As tarefas urgentes devem ser destacadas, como recursos e contestações. Em seguida as atividades fixas devem ter seu tempo já contabilizado, como audiências e reuniões marcadas. É importante sempre deixar um espaço para eventuais imprevistos.

A tecnologia atual aplicada ao setor jurídico auxilia é um ótimo investimento. Auxilia o advogado autônomo que não tem a ajuda de secretários a deixar seus prazos contabilizados.

Utilize ferramentas jurídicas

Se você já teve a oportunidade de trabalhar em órgãos da advocacia pública, como a Advocacia Geral da União (AGU) e a Defensoria pública, verificou que todos eles têm um sistema jurídico que contabiliza prazos para devolução de processos, tarefas urgentes e outros meios de auxiliar seus profissionais. Isso ocorre porque a demanda normalmente é alta e os processos precisam ser bem estudados.
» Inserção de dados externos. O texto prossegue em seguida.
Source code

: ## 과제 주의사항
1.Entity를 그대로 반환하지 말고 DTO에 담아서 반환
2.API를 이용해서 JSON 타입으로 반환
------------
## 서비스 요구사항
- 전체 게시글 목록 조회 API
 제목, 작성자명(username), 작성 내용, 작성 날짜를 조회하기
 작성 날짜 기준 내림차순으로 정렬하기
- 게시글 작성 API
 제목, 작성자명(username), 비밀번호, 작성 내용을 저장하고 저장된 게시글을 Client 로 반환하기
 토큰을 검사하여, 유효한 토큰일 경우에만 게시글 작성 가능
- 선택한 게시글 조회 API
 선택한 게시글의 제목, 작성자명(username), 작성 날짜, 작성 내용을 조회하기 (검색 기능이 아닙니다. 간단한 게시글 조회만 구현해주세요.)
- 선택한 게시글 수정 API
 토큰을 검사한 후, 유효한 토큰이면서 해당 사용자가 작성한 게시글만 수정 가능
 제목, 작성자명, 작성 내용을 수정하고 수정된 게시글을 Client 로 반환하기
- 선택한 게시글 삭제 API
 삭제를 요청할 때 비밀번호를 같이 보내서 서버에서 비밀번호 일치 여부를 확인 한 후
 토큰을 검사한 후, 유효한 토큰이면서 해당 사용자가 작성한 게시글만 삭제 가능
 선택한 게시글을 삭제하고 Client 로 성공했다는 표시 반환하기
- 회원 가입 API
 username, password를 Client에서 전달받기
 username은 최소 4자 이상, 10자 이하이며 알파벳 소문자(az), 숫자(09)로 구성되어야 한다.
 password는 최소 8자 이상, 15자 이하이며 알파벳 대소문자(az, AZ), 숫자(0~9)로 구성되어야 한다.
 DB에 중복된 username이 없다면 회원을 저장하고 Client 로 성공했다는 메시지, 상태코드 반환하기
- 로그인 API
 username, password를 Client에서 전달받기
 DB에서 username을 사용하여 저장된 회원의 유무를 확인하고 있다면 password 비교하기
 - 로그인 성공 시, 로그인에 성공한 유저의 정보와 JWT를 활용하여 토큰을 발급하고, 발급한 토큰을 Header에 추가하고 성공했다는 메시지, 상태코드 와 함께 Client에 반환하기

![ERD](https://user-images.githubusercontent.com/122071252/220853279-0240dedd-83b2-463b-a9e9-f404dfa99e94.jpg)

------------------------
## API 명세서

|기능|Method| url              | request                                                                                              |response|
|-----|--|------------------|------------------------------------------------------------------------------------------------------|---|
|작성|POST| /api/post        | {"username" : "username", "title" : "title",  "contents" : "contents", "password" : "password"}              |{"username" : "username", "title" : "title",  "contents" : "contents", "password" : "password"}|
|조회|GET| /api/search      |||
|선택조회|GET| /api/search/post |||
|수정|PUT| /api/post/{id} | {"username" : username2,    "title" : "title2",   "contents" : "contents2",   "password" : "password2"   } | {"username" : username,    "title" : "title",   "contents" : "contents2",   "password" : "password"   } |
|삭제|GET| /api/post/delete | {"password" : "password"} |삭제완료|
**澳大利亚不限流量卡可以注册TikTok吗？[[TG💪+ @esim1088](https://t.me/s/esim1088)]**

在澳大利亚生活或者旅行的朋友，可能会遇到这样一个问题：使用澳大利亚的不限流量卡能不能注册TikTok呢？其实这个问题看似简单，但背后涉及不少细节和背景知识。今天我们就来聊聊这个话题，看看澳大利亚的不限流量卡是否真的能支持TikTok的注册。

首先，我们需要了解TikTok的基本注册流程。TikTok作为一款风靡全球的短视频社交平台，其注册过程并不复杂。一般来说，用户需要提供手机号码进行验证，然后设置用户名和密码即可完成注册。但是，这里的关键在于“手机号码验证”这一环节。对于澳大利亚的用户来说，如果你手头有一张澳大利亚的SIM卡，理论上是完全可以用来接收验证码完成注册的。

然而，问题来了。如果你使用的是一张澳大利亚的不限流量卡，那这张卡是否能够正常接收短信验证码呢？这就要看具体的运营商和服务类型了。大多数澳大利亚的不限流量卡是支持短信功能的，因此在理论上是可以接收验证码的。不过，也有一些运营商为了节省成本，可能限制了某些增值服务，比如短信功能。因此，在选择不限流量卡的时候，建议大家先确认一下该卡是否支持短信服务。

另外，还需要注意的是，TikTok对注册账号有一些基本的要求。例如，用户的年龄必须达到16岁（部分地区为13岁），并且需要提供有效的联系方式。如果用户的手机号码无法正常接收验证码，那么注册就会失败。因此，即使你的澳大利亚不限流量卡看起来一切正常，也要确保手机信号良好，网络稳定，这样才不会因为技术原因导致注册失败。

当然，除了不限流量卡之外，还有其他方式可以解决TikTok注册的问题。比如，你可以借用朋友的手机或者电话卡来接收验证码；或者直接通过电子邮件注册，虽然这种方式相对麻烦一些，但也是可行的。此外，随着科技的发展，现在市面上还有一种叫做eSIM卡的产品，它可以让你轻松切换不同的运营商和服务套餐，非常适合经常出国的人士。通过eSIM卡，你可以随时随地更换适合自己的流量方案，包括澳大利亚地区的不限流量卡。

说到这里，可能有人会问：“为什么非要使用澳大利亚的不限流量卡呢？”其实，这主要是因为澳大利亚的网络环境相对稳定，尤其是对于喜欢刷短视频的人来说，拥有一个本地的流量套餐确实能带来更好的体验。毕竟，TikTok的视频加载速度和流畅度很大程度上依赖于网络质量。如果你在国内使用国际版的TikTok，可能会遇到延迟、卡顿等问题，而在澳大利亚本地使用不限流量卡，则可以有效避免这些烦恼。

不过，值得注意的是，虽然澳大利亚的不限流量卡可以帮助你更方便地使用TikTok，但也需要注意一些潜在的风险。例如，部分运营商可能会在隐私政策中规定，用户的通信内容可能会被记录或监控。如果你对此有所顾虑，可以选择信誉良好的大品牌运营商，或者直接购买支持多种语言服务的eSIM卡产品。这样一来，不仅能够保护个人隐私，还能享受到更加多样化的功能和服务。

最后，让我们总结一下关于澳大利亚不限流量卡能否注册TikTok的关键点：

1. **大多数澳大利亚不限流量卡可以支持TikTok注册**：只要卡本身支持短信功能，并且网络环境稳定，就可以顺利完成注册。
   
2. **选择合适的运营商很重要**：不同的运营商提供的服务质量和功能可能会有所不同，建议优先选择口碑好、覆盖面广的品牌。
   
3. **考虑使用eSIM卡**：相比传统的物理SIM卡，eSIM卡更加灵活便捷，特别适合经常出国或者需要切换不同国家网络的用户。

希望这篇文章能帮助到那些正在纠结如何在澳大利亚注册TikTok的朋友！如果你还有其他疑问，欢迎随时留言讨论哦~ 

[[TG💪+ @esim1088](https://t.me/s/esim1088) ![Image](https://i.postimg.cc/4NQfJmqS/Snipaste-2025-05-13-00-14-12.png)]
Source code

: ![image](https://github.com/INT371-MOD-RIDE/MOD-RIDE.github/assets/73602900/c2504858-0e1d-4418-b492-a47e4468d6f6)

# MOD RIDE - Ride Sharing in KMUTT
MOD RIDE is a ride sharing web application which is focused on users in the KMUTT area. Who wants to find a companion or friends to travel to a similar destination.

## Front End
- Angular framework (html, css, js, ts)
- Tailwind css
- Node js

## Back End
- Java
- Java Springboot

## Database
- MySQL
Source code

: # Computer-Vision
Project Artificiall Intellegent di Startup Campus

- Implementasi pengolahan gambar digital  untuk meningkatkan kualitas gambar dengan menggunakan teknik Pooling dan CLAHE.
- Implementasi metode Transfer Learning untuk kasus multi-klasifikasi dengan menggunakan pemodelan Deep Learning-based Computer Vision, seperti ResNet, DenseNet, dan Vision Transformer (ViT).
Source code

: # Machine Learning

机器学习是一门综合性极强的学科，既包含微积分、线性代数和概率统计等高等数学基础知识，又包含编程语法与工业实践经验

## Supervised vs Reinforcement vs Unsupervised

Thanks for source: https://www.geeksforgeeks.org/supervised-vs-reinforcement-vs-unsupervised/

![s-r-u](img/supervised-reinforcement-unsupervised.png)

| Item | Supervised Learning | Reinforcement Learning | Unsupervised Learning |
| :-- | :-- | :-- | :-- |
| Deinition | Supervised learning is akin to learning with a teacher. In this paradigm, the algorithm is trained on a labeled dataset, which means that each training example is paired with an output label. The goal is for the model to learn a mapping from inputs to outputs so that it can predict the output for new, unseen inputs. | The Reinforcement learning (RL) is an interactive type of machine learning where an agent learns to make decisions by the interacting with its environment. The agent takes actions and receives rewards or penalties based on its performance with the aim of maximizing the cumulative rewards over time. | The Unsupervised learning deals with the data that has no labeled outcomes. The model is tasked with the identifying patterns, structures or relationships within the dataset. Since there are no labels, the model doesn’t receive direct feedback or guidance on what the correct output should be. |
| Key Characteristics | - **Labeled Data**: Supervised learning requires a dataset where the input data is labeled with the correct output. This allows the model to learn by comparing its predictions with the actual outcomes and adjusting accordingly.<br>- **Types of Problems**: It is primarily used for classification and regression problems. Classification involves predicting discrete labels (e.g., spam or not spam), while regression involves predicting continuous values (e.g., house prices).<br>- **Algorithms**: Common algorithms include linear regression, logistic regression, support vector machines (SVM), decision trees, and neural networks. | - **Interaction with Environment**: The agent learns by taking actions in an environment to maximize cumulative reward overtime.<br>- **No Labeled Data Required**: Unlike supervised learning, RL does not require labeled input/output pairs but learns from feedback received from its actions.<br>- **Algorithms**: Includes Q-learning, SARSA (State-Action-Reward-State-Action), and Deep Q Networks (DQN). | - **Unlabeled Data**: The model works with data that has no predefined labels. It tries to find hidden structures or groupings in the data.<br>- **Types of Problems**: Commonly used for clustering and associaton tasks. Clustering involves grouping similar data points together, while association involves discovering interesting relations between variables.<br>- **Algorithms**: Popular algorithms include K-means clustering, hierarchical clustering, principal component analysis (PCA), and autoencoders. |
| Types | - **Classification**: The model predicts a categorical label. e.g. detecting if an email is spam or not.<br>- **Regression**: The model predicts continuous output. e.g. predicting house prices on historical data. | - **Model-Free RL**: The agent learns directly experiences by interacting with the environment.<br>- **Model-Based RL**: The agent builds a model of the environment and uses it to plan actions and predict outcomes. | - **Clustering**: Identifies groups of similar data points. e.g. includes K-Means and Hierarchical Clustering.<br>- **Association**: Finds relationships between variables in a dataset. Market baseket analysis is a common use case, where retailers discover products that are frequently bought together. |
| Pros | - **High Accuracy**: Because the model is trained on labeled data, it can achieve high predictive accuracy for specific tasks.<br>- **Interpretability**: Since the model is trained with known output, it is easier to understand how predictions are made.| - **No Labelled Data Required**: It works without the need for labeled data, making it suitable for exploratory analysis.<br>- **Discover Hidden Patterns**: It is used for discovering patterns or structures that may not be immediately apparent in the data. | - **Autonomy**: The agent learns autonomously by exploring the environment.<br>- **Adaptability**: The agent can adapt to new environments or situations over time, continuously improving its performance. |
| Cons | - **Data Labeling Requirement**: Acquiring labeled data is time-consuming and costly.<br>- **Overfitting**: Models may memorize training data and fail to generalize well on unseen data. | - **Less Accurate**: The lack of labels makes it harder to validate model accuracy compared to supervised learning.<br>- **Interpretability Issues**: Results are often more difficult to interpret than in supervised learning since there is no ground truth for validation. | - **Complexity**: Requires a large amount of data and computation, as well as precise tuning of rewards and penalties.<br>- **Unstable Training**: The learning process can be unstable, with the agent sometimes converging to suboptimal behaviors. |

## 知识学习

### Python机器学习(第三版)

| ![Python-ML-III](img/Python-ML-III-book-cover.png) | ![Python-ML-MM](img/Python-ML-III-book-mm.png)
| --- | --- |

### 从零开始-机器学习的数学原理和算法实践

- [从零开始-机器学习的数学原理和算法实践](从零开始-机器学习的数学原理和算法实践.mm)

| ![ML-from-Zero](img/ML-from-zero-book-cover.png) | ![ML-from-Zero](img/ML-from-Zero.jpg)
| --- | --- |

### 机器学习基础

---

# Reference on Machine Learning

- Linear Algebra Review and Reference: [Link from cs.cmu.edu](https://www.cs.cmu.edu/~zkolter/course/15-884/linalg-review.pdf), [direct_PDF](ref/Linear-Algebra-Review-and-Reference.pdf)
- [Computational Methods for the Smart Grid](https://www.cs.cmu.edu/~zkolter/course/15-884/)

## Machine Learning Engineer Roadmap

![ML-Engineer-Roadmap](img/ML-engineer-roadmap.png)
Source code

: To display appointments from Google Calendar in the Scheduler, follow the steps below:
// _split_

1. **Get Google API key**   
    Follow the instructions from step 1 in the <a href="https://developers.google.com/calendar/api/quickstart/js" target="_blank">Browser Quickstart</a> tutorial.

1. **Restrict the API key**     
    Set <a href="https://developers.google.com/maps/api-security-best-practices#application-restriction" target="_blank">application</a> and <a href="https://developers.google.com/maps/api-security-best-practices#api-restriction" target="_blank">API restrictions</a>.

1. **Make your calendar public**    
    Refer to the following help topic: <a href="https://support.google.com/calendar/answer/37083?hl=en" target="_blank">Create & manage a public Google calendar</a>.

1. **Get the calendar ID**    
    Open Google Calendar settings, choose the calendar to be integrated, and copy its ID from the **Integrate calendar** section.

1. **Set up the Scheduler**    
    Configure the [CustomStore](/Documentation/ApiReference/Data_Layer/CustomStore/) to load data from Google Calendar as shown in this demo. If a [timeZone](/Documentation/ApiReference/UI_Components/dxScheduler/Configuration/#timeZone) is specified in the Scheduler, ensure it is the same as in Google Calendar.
A tecnologia já faz parte de qualquer escritório bem-sucedido. É impossível ficar sem usar as ferramentas digitais. São elas que indicam os prazos, os custos, o faturamento e ajudam na gestão geral do escritório.  Descomplicando a rotina do advogado. São muitas as tarefas repetidas que podem ser substituídas por automação.

Sabemos que a conquista por um espaço em um mercado com tantos escritórios antigos, realmente, não é fácil e vai além do conhecimento técnico. Os anos de ensino do Direito e os núcleos de prática não são suficientes para cobrir as barreiras enfrentadas pela carreira e justifica o receio de muitos advogados autônomos.

Por isso, é que mais do que nunca os sistemas jurídicos devem envolver o trabalho do advogado independente. São eles que impulsionaram o início da carreira e auxiliaram no crescimento jurídico profissional.

Os aplicativos jurídicos dispensam uma estrutura robusta, facilitando ao advogado autônomo colher bons frutos e retorno financeiro rápido. Dessa forma, entrar no mercado jurídico sem precisar ficar preso a escritórios ficará muito mais fácil!